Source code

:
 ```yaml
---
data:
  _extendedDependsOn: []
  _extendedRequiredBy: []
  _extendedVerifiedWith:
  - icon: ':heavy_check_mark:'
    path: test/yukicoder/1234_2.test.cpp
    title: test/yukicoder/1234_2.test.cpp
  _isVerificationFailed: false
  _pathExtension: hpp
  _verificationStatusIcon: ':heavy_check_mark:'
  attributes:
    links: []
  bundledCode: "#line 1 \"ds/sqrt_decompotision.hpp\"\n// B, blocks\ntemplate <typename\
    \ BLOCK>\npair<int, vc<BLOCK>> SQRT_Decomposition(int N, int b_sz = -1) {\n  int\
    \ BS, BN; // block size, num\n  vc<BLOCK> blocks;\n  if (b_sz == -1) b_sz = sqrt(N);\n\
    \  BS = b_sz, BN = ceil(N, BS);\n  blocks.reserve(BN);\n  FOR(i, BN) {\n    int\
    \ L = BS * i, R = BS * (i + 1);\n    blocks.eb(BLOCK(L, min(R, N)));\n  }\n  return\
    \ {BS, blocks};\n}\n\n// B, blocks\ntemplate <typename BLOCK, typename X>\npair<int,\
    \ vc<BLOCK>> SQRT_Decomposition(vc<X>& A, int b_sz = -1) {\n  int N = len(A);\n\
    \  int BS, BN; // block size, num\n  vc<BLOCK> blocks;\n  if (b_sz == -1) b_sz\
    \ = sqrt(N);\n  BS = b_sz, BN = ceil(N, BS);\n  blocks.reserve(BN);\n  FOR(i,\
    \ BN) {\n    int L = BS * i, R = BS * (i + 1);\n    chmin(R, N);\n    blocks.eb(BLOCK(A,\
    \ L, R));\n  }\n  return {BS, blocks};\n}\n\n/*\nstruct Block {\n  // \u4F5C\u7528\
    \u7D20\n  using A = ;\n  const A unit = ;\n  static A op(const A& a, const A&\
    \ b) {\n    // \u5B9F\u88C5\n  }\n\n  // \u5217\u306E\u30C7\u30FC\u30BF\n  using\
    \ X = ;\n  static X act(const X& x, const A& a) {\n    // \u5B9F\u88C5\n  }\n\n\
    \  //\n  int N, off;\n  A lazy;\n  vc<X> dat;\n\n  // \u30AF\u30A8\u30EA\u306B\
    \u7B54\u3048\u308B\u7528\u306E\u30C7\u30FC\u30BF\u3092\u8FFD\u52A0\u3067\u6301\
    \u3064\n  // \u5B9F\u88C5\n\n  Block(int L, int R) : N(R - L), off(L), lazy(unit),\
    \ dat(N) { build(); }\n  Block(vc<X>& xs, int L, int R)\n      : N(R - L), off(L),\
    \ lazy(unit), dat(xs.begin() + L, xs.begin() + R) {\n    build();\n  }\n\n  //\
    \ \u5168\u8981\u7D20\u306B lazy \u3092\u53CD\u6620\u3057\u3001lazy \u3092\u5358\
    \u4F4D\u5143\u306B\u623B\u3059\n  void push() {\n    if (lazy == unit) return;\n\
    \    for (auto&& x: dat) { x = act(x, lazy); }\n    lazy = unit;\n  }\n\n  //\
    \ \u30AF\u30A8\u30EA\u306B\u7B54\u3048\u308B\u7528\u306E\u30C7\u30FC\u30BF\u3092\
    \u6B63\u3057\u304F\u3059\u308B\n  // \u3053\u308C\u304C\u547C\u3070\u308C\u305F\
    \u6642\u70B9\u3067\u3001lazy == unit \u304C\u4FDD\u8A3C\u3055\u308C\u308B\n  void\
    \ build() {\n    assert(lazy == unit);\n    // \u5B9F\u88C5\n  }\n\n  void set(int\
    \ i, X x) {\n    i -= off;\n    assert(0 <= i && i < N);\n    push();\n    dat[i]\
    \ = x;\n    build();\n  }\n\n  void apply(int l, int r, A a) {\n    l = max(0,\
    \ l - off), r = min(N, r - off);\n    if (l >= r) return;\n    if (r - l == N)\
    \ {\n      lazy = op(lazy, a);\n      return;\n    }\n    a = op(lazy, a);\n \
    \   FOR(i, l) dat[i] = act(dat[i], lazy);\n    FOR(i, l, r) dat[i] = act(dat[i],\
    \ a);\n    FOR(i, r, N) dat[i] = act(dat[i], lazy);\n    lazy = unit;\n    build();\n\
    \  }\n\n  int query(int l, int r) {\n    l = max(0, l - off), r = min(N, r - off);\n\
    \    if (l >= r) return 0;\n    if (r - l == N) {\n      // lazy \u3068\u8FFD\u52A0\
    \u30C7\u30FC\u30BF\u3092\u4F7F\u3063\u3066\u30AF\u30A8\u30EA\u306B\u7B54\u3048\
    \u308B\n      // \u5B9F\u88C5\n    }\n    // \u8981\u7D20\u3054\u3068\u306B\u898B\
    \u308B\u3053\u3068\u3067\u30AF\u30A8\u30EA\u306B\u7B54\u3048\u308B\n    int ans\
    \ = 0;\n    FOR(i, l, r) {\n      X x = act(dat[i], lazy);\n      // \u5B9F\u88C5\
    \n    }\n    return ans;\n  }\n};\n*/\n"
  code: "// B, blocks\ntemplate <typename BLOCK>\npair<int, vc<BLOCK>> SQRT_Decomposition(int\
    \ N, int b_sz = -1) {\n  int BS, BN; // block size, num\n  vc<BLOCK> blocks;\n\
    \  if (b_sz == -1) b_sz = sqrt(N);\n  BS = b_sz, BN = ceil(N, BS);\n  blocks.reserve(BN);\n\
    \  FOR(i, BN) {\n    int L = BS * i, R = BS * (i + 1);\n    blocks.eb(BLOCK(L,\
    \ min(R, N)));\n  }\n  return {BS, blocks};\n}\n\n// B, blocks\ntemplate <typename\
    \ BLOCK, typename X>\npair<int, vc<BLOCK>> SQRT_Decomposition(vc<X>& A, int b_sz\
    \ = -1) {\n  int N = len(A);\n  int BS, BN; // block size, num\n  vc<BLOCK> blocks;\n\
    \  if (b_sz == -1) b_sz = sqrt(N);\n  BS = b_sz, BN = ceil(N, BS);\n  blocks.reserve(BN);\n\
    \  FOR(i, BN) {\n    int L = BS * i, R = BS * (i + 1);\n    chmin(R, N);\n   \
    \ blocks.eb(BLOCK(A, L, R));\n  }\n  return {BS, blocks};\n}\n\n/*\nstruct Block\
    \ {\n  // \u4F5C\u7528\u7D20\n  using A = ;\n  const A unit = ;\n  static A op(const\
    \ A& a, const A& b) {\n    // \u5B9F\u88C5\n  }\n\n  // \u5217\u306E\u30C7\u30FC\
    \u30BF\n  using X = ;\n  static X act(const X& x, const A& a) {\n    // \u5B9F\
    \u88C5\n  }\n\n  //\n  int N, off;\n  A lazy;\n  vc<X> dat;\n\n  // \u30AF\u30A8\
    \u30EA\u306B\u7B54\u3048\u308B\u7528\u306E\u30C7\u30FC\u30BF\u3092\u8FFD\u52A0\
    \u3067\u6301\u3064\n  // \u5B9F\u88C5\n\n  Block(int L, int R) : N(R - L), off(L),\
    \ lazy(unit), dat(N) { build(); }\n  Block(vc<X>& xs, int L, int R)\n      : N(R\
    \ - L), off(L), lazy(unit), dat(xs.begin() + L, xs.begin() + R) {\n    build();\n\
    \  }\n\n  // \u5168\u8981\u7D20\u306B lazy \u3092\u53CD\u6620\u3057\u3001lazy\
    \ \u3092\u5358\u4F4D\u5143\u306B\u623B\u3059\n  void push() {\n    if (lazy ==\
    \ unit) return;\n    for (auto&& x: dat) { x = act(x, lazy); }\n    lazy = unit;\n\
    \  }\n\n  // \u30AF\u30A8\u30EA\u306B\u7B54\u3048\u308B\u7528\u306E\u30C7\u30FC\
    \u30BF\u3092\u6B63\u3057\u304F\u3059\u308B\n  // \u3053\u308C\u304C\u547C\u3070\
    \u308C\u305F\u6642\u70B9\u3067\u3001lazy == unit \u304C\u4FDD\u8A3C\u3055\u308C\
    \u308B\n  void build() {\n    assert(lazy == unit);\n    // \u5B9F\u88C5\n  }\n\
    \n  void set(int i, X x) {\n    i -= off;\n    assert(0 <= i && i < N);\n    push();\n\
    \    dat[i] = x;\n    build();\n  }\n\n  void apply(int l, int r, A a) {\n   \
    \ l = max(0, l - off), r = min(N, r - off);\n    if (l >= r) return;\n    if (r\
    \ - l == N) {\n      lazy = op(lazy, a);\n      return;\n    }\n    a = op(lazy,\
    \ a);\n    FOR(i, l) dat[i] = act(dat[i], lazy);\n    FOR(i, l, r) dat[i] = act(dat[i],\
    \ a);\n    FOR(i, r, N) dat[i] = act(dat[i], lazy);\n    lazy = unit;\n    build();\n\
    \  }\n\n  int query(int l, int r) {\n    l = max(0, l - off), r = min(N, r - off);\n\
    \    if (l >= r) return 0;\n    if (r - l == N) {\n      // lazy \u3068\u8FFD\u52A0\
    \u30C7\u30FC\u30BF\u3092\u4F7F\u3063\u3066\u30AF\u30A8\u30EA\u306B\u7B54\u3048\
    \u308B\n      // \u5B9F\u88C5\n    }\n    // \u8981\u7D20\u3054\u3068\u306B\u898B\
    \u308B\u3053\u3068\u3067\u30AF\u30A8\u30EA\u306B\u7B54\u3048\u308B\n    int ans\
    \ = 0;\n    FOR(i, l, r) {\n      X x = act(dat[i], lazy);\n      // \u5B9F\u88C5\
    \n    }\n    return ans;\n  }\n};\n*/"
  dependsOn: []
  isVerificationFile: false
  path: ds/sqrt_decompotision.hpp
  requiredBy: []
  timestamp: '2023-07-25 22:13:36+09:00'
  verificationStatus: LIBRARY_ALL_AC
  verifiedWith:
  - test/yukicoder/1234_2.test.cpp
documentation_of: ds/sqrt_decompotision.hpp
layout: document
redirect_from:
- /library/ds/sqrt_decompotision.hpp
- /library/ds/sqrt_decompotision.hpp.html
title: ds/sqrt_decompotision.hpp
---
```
* * * *
- YOUR GOAL:
Go through the entries above and count the lines holding the word "using"; write nothing but the number.

- SOLUTION TO THIS EXERCISE:
4